First thing in the morning, we broke into our Hershey Park groups and downloaded the data we collected on our accelerometers and video cameras to the computers and making sensible graphs out of them. I was really impressed at how well our data came out and how interesting it is to compare acceleration in the x, y, and z direction as well as altitude versus time, especially once we have synced it to the first person video we took from the front car of the ride (which is admittedly mostly the grab rail, but there is definitely some useful information lurking in the background). We really only spent enough time with that to get the data on to Logger Pro, fix up the graphs and save it. The rest of the work for the presentation of Friday will be done outside of class.

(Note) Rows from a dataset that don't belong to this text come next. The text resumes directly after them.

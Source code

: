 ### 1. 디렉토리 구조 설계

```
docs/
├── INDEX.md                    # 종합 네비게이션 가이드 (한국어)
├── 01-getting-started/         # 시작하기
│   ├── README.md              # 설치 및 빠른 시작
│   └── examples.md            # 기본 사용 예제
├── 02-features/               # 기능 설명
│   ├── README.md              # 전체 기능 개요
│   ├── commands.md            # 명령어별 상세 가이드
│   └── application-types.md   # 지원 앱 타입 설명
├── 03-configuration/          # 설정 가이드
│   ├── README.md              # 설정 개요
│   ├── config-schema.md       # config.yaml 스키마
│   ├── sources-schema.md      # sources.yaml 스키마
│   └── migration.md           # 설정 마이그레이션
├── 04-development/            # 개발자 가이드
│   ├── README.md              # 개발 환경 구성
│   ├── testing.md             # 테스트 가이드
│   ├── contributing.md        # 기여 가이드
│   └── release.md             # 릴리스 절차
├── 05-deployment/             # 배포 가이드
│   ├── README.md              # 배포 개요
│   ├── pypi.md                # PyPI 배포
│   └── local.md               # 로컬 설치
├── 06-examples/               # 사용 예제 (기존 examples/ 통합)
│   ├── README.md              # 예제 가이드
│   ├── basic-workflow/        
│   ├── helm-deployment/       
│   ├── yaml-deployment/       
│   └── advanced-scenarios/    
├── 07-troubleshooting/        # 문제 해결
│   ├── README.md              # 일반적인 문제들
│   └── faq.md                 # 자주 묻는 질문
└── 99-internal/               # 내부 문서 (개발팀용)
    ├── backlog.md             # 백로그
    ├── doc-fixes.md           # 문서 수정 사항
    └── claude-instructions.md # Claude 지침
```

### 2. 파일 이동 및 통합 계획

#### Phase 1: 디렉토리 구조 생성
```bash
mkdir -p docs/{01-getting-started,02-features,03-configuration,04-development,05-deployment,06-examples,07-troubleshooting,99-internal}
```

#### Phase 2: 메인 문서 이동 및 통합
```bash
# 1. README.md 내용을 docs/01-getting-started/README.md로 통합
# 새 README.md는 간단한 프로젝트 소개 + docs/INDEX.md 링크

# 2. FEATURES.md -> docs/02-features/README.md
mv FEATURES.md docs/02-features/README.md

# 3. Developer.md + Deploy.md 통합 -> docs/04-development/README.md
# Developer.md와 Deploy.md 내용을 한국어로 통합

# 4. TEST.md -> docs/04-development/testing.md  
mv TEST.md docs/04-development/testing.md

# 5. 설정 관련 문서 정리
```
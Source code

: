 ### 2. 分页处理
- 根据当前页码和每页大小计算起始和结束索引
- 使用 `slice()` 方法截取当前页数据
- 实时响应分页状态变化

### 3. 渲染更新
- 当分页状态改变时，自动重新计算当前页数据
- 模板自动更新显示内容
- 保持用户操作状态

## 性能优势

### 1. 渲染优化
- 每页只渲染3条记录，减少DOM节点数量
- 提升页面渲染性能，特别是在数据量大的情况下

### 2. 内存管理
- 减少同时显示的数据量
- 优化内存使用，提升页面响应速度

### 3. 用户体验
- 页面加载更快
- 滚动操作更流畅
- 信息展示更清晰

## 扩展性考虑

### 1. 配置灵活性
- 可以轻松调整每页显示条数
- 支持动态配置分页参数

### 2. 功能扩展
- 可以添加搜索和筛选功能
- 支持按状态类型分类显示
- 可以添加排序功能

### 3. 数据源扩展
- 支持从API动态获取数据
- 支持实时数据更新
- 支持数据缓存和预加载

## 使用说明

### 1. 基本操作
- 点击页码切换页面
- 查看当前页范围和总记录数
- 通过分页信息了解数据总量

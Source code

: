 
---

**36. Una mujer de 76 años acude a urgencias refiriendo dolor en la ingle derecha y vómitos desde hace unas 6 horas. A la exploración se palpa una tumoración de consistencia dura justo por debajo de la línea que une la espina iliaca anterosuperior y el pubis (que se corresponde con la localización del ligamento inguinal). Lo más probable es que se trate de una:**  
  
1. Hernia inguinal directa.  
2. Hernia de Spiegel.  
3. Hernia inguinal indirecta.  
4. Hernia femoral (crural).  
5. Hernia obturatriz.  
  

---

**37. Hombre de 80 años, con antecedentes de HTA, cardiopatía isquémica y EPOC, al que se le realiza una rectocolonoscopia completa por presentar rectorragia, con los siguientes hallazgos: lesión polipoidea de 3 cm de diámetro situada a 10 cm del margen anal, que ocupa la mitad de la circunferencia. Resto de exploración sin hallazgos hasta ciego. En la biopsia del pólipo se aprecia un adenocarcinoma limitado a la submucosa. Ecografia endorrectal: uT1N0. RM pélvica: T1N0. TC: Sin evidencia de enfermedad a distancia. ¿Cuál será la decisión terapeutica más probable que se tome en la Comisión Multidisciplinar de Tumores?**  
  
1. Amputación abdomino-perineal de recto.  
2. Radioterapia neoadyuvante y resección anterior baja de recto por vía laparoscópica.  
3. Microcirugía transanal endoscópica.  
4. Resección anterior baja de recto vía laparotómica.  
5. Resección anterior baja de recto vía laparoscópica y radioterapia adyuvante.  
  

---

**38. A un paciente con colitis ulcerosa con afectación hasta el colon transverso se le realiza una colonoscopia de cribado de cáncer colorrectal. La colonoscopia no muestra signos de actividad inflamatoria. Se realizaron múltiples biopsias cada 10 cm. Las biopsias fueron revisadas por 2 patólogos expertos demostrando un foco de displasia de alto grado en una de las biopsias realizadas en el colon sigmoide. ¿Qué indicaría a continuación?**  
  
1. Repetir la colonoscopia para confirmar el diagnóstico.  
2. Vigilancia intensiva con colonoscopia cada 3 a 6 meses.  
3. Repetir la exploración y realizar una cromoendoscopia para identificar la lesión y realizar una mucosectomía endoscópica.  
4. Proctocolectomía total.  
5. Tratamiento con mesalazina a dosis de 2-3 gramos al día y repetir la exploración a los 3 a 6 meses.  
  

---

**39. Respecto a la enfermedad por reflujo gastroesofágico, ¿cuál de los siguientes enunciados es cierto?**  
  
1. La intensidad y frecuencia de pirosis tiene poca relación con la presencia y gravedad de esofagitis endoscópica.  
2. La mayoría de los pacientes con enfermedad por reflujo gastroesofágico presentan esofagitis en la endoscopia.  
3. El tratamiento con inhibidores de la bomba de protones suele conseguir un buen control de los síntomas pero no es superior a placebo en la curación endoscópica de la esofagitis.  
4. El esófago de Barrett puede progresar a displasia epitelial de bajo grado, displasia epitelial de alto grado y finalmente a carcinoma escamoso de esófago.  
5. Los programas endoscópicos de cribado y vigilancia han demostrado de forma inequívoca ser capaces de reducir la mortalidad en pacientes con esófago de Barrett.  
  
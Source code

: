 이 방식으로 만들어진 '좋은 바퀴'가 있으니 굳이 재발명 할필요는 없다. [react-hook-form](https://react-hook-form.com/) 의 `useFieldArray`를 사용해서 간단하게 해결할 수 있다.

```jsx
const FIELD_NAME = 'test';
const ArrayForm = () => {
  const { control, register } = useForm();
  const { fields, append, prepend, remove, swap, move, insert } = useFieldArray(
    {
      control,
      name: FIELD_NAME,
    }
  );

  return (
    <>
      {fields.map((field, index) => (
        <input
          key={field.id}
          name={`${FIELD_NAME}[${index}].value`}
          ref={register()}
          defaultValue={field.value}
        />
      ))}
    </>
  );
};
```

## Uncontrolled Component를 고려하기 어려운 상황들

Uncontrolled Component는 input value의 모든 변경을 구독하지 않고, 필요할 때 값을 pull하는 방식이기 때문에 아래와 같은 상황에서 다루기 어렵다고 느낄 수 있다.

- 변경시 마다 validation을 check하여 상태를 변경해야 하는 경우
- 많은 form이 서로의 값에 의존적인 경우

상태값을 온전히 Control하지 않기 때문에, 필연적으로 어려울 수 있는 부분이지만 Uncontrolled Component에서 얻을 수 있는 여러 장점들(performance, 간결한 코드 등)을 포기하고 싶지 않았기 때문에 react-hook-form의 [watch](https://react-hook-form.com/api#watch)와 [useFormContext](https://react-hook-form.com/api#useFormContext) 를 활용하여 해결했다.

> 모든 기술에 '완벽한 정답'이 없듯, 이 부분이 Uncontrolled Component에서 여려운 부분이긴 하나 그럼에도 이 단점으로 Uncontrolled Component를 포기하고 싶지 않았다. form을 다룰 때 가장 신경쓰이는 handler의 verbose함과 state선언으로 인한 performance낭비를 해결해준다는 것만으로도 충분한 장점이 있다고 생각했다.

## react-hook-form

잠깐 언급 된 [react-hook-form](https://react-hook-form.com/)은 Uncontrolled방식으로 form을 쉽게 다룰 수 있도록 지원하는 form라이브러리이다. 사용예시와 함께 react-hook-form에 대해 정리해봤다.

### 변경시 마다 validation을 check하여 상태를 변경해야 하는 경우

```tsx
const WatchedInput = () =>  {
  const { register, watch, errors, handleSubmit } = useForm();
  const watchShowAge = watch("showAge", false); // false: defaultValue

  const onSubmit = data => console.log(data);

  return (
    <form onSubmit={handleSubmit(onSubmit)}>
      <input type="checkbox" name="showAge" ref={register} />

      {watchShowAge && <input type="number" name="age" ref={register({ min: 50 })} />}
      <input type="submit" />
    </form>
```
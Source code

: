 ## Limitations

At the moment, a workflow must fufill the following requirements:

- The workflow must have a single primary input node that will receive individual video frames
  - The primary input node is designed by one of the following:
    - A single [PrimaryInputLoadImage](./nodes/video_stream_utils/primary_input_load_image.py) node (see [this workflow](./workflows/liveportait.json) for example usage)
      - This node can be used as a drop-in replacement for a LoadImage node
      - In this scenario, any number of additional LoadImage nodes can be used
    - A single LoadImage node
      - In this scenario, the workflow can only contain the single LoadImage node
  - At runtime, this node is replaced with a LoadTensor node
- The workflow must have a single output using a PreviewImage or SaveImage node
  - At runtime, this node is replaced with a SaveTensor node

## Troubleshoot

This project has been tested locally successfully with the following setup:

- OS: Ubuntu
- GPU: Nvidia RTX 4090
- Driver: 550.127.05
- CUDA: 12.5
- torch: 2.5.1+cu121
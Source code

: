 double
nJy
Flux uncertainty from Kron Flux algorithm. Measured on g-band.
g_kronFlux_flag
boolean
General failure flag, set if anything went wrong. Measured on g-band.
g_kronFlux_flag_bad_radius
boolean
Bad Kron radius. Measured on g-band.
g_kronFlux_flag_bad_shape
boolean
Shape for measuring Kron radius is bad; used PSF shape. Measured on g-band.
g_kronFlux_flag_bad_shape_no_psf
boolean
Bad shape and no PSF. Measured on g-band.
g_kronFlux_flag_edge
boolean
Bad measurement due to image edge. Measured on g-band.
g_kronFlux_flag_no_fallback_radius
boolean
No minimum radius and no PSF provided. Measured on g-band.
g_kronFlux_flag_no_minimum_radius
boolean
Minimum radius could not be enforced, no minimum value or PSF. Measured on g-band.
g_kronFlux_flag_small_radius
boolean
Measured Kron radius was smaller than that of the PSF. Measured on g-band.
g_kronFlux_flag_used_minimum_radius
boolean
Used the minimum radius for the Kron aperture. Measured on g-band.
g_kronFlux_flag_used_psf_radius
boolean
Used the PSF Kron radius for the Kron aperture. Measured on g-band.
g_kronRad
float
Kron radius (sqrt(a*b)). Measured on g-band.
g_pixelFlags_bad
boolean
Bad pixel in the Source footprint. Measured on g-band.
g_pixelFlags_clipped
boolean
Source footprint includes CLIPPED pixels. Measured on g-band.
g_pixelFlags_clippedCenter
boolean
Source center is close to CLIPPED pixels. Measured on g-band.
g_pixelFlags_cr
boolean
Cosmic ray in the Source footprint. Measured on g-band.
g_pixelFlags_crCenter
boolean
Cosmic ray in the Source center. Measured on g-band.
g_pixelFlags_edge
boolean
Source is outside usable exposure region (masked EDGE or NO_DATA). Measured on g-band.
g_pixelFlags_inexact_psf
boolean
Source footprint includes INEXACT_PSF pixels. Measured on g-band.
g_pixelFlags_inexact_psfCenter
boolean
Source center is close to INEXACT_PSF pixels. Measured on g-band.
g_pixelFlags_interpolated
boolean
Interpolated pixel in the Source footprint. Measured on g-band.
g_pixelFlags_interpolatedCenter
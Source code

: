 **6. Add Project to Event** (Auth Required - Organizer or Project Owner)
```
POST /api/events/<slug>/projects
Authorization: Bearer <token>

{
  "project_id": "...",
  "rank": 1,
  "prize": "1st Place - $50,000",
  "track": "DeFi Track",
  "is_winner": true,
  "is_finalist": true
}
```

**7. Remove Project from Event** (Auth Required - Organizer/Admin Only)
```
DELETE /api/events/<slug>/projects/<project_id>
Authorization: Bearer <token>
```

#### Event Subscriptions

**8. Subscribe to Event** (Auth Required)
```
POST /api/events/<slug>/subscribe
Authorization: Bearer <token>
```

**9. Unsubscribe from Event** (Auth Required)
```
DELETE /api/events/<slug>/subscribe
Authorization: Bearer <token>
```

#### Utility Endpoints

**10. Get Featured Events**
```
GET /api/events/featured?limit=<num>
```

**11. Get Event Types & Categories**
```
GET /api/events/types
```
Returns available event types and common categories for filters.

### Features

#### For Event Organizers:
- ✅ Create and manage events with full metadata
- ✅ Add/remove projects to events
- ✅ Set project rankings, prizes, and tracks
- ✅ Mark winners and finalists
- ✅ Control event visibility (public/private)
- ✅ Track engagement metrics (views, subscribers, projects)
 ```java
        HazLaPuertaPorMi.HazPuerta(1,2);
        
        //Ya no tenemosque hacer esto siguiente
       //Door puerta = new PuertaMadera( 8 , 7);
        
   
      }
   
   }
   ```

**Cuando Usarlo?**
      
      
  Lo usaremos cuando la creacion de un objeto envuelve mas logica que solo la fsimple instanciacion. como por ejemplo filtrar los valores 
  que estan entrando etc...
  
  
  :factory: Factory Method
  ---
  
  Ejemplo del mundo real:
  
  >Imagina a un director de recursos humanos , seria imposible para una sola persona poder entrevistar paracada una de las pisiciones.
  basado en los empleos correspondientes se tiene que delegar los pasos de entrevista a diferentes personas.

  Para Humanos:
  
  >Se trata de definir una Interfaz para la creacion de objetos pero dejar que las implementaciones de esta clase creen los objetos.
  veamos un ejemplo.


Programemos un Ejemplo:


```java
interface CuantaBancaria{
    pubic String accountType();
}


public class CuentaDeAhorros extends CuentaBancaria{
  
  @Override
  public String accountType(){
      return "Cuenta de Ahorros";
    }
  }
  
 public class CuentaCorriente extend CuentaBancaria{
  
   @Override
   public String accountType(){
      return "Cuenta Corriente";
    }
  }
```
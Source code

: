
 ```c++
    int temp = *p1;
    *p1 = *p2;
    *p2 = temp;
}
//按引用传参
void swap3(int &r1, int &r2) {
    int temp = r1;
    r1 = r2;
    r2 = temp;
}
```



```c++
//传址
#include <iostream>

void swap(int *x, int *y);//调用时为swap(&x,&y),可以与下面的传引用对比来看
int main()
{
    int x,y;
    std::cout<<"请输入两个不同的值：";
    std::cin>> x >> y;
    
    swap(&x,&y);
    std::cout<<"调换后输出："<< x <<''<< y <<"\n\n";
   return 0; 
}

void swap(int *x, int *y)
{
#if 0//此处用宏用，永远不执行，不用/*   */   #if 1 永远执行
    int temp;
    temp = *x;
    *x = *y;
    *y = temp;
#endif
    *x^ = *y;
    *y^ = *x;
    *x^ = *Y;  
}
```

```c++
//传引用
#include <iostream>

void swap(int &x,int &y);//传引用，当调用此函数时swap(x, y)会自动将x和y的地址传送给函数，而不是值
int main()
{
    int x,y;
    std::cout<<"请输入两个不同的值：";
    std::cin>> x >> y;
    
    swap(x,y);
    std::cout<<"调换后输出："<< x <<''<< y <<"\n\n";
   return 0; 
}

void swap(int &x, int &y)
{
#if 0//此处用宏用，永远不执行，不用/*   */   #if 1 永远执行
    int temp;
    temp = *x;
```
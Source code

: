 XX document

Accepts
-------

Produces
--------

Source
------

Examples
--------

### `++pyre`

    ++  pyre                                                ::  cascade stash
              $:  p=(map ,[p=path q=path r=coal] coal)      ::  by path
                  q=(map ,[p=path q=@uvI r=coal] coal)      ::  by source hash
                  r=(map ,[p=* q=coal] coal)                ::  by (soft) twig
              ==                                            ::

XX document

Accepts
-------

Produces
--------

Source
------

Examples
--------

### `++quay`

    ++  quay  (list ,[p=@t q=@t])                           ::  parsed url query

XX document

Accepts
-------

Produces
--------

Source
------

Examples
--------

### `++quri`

After that, Bill gave a really interesting lecture on magnetism and its interactions with electricity. As always, his unique analogies and awesome demos gave me an even deeper understanding (in an enjoyable way) of a subject I was already familiar with. The first demo was one I had already seen; he sprinkled iron filaments on a magnet and we noted the patterns they aligned themselves in. In my high school course, that's as far as we went but because we have access to Penn's numerable resources, today we also got to see magnetic fields in three dimensions with tiny iron particles suspended in oil, forming a magnetic fluid. The shapes formed were more than interesting, they were beautiful. Bill also showed us how a moving current can form a magnetic field, and a moving magnetic field can form a current. The demo he used for this was an electron beam (visible through neon) between two loops of current carrying wire forming a circle. It was all really amazing to look at.
After class, I had a couple hours to chill in my dorms and get dressed up before our dinner with the Yale ILC group, Charles Ramsey, Madeline Kronenberg, and an admissions councilor at Swarthmore. The food was delicious especially compared to the dorm food, but the conversation was even more satisfying. Although I still don't see myself thriving at a college as small as Swarthmore is, what our guest said about all the options available for courses and the freedom undergraduates have in choosing their own path was really appealing to me and I hope to be able to find that same system at a slightly more busy place with more of a focus in research.
When we got back to the quad, it was already past 10, so we spent a little time introducing our friends from the Yale porgram to our classmates at Penn and then we said goodnight. I am very excitid for tomorrows guest lecture on the physics of neuroscience because those are the two fields that I have the most interst in and I am curious to see how they can be combined.